── Stored data

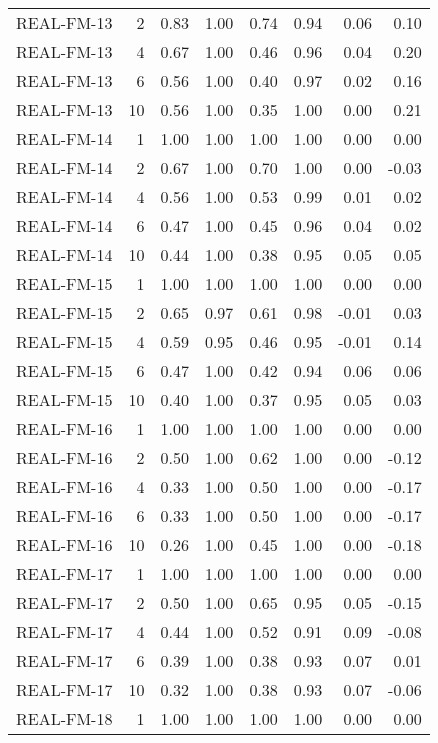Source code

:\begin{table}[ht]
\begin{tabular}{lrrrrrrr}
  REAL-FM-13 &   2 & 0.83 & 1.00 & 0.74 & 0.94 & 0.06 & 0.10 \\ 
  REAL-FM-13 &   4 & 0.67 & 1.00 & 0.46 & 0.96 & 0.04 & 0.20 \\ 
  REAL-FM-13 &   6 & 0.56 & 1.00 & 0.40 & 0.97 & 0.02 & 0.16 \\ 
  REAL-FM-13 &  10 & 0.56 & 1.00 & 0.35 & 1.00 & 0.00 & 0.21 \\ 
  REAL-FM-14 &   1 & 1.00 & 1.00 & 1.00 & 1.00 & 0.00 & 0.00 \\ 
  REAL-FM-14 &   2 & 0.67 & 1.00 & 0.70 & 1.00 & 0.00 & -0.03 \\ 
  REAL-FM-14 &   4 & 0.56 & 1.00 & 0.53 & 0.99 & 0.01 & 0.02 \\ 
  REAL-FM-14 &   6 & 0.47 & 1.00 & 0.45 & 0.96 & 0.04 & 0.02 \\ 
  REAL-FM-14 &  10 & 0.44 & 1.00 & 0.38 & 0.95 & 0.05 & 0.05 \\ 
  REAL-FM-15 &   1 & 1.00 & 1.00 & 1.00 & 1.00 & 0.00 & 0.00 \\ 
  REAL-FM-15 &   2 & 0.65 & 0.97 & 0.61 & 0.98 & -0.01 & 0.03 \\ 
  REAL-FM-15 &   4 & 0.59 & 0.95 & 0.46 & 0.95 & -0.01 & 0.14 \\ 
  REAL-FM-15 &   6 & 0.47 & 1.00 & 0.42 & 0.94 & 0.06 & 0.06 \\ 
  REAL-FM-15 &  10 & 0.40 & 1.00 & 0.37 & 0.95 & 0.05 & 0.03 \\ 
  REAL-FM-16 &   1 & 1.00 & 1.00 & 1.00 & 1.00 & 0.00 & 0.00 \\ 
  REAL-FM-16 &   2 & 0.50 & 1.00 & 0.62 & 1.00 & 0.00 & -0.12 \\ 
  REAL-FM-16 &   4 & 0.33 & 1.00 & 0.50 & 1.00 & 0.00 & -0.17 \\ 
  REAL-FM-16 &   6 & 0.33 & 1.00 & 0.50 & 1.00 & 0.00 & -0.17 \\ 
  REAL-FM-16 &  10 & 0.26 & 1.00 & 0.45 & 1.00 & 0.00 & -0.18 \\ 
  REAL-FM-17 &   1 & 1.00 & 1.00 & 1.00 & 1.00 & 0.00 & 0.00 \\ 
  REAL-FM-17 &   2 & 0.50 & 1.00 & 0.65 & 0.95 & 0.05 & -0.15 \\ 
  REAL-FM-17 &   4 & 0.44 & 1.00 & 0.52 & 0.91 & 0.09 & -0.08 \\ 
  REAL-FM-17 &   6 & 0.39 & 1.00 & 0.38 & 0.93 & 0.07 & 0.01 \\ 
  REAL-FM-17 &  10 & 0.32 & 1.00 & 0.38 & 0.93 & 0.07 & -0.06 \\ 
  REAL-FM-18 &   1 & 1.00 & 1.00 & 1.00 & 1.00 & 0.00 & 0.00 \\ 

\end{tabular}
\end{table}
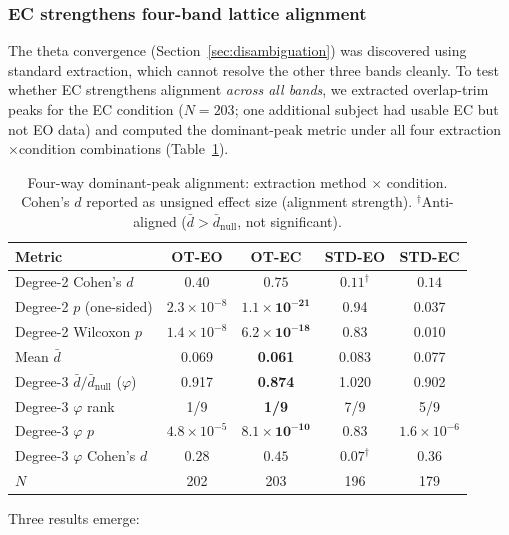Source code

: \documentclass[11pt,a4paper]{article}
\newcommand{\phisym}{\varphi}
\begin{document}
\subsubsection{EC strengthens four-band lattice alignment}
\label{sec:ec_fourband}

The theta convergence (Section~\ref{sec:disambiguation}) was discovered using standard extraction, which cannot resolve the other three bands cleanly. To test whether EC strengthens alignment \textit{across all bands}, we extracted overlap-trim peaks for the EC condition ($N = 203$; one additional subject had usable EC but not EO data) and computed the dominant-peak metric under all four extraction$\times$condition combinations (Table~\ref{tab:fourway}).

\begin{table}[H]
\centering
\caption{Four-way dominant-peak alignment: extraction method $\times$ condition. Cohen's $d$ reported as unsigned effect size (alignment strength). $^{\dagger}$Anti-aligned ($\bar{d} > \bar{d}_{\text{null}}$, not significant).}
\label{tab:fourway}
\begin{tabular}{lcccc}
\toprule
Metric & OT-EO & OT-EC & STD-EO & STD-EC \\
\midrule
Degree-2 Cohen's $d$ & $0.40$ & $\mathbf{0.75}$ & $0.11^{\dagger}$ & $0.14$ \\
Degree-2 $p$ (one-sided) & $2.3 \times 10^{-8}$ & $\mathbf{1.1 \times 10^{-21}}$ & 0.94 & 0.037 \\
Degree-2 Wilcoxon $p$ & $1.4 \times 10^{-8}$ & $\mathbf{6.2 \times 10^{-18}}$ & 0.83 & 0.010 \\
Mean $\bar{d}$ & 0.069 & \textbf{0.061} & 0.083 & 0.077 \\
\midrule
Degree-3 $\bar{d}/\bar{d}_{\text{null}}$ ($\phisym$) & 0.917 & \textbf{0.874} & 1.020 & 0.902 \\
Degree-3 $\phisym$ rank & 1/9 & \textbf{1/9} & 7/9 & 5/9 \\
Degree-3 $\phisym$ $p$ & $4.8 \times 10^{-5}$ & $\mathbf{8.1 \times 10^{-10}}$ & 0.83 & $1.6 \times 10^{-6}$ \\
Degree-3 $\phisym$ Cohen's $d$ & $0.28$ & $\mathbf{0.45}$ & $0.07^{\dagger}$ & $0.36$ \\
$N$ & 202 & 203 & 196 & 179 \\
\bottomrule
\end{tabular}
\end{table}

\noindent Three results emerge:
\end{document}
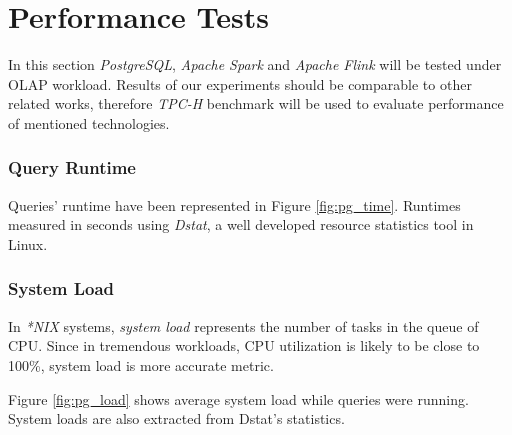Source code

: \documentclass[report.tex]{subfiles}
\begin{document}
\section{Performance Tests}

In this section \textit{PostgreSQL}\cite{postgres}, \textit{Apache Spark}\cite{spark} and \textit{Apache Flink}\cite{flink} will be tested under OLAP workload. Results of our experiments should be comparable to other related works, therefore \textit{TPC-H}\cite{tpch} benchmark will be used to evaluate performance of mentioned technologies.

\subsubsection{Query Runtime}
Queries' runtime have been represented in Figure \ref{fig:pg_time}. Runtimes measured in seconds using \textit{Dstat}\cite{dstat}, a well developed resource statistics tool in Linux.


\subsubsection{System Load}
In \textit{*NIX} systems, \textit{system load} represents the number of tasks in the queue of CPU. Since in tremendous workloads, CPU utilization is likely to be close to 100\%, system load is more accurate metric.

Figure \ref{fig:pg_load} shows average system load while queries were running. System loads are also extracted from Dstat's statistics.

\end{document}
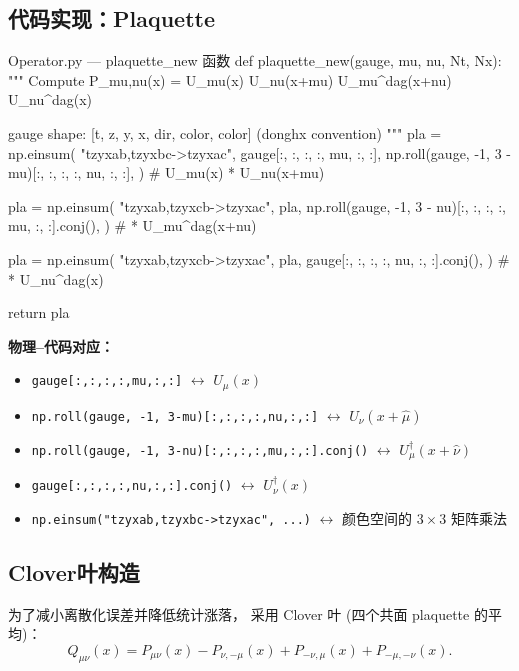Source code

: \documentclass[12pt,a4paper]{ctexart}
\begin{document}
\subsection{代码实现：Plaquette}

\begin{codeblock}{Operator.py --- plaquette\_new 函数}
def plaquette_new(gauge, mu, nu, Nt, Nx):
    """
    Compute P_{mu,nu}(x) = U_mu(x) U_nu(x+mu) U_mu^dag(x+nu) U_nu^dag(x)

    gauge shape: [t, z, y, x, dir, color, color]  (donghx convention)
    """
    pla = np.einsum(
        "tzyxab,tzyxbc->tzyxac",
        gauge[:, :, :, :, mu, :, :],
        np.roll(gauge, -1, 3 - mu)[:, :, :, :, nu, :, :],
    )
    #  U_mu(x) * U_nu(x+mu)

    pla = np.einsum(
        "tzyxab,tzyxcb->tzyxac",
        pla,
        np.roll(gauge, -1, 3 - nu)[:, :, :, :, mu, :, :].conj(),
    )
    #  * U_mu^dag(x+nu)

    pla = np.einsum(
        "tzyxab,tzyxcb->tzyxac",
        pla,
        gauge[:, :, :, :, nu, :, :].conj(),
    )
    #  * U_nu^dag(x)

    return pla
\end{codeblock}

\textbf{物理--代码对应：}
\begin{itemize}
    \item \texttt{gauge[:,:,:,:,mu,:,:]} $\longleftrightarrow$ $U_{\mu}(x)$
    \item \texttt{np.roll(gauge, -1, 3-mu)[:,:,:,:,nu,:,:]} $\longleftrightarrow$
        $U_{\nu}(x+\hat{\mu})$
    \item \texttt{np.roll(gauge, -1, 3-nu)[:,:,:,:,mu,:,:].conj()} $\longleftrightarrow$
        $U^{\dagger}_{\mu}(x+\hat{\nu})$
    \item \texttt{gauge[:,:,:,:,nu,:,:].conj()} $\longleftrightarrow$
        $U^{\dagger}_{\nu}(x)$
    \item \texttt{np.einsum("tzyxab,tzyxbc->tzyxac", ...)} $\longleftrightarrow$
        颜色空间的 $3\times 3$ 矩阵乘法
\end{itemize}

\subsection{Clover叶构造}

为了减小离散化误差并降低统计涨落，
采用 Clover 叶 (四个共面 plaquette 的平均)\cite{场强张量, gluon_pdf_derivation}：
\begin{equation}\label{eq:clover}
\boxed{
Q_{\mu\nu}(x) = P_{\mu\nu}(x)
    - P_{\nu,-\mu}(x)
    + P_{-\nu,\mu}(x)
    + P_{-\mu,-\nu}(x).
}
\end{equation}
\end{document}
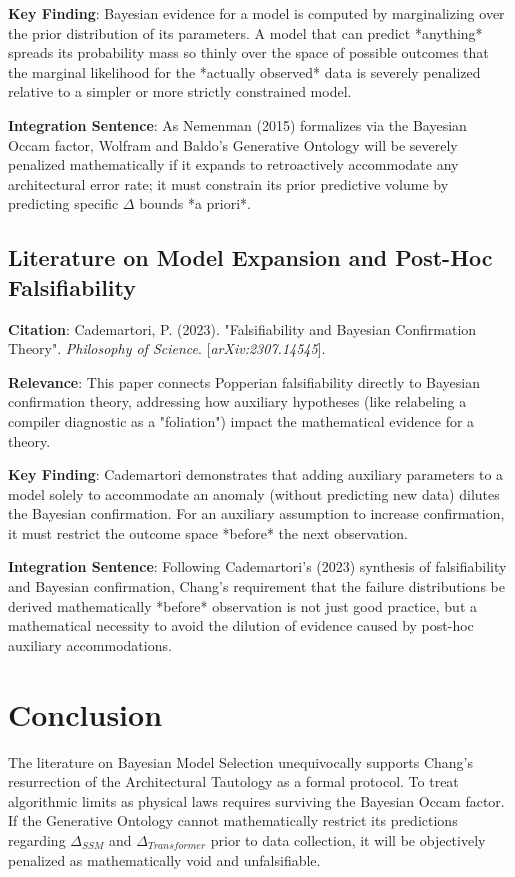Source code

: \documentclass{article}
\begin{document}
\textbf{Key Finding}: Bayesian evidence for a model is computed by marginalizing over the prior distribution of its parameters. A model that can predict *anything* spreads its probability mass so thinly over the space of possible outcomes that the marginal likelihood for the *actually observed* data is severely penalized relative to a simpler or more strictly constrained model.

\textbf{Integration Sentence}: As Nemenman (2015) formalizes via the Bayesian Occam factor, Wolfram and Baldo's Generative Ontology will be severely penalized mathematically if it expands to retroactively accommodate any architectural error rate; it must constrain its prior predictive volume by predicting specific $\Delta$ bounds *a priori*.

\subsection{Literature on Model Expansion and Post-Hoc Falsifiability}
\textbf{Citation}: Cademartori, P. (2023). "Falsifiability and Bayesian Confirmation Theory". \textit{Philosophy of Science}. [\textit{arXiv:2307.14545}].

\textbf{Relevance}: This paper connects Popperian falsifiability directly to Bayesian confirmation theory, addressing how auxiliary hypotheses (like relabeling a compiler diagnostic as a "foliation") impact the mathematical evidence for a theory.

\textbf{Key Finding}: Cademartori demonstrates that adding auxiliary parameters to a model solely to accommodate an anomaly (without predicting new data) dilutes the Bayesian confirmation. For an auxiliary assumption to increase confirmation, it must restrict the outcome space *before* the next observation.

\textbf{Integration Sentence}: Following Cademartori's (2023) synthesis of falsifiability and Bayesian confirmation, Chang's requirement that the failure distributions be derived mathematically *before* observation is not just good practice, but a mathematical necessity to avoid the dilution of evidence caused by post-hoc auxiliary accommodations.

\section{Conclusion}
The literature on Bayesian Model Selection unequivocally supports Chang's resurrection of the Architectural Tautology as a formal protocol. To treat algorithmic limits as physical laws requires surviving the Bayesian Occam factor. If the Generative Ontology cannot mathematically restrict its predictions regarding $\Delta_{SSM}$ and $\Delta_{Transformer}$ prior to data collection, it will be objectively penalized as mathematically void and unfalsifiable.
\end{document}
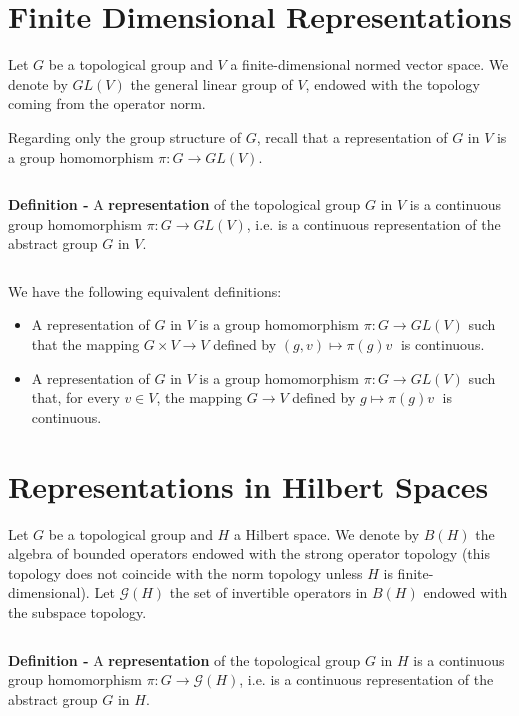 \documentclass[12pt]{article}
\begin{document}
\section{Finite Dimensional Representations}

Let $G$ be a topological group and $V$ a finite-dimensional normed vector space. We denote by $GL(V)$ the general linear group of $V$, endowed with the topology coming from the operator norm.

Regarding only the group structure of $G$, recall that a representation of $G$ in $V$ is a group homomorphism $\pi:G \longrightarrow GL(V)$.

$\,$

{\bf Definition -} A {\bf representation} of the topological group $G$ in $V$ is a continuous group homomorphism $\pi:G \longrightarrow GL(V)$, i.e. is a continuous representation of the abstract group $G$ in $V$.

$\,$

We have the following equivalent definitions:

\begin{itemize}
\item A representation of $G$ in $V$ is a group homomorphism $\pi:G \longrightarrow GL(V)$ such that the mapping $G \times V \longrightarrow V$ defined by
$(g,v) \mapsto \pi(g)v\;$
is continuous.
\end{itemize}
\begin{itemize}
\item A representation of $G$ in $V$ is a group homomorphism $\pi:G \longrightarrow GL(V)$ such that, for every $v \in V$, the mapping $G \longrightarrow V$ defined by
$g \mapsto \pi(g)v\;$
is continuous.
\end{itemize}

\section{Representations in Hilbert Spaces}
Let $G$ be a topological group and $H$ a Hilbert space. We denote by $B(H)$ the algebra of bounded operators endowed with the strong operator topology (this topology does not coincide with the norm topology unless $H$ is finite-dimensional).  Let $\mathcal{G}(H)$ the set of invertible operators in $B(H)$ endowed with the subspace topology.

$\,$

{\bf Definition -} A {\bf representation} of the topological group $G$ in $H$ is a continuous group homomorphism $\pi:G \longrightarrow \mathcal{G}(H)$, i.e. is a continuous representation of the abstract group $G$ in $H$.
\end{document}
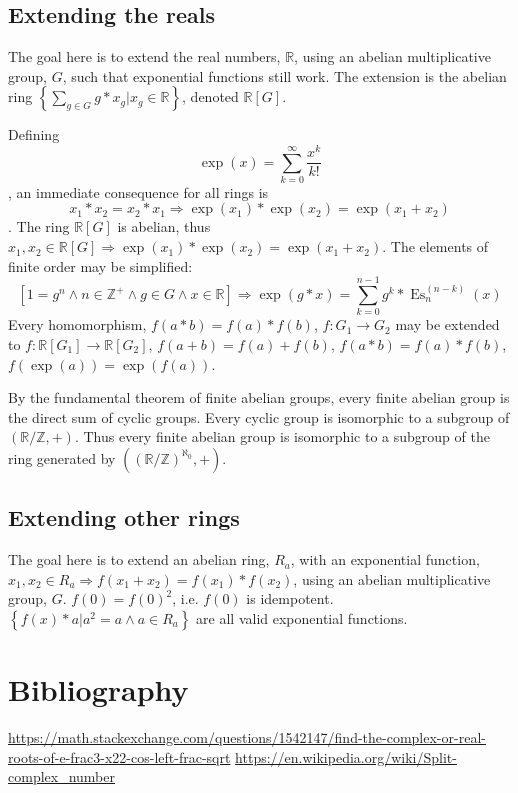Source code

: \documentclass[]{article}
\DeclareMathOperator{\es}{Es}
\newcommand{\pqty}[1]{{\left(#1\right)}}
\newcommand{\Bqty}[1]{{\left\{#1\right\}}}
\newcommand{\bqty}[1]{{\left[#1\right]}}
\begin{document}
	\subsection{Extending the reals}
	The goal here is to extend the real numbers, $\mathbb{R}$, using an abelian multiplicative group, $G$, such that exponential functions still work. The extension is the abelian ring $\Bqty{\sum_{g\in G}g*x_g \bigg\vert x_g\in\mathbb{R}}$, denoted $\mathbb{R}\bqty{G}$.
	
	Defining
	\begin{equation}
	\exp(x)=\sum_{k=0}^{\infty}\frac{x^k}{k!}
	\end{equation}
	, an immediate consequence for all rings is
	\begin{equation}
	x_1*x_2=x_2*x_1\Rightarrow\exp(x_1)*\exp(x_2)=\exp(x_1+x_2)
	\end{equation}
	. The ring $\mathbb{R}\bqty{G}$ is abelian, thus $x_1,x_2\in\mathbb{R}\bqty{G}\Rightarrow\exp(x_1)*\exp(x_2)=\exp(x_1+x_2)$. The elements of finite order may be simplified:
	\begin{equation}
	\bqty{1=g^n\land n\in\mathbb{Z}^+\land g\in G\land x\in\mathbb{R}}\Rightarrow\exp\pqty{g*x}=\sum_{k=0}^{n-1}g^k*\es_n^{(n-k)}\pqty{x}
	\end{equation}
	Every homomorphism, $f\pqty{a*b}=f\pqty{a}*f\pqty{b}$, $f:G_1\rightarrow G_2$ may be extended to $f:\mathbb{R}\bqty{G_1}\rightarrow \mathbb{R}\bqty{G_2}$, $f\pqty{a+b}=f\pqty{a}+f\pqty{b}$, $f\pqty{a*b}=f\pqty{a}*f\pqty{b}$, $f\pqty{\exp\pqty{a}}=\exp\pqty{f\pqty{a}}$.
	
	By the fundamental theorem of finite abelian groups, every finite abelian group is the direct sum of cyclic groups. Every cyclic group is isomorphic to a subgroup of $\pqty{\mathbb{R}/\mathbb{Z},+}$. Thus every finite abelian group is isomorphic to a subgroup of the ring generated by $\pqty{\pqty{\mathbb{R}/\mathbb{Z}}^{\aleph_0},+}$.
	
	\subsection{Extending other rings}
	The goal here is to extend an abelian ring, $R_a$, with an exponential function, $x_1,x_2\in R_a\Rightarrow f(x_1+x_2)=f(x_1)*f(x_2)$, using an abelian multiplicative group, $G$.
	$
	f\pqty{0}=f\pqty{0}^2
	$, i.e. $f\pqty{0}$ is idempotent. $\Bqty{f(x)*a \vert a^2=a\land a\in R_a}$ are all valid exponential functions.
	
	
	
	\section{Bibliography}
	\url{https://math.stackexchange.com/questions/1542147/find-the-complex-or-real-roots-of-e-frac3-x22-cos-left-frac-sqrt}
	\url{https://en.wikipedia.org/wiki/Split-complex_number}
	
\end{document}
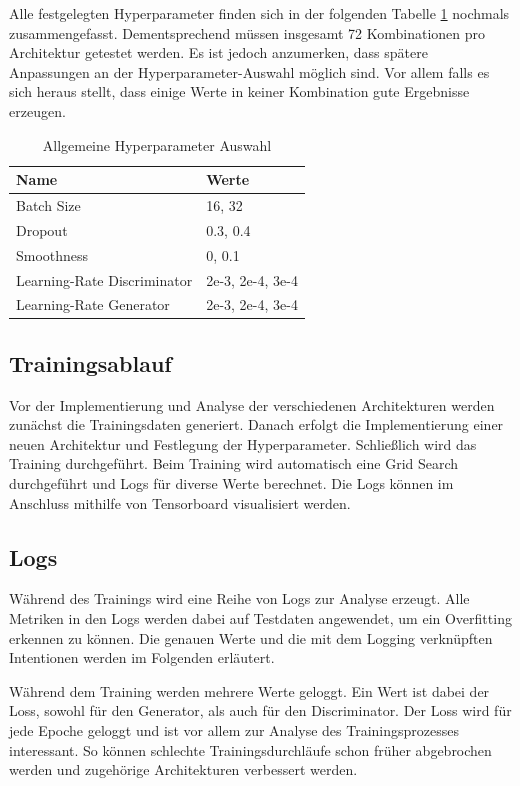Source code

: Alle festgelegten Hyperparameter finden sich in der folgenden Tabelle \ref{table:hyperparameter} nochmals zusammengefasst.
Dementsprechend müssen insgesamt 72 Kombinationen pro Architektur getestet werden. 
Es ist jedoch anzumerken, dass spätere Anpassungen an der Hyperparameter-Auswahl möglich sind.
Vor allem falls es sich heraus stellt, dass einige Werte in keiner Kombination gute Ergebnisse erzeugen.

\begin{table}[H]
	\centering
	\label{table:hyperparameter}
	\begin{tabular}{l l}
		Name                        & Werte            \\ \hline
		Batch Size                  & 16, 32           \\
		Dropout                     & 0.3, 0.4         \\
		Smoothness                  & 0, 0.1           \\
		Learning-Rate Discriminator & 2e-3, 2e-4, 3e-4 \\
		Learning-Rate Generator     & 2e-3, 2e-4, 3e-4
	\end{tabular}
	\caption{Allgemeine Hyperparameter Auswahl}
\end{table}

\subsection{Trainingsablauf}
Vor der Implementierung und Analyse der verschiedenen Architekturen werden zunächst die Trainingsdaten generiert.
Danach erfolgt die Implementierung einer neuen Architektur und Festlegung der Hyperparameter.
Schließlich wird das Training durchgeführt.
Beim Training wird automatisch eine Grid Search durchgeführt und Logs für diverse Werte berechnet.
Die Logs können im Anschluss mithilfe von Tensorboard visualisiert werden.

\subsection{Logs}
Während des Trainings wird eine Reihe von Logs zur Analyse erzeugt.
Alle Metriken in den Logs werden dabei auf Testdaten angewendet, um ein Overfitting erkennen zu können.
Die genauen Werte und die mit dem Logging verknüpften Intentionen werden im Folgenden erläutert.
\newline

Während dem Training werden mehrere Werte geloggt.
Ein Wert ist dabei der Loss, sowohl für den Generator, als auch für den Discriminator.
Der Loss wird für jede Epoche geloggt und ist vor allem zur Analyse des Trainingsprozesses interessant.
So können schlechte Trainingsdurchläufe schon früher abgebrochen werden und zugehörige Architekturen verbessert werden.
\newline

────

Task goal: Print exactly the first line of the entries and every line after it through the one that contains "0.00 & 0.21 \\", leaving the pictures out.

Result:
Source code

:\begin{table}[ht]
\begin{tabular}{lrrrrrrr}
  REAL-FM-13 &   2 & 0.83 & 1.00 & 0.74 & 0.94 & 0.06 & 0.10 \\ 
  REAL-FM-13 &   4 & 0.67 & 1.00 & 0.46 & 0.96 & 0.04 & 0.20 \\ 
  REAL-FM-13 &   6 & 0.56 & 1.00 & 0.40 & 0.97 & 0.02 & 0.16 \\ 
  REAL-FM-13 &  10 & 0.56 & 1.00 & 0.35 & 1.00 & 0.00 & 0.21 \\ 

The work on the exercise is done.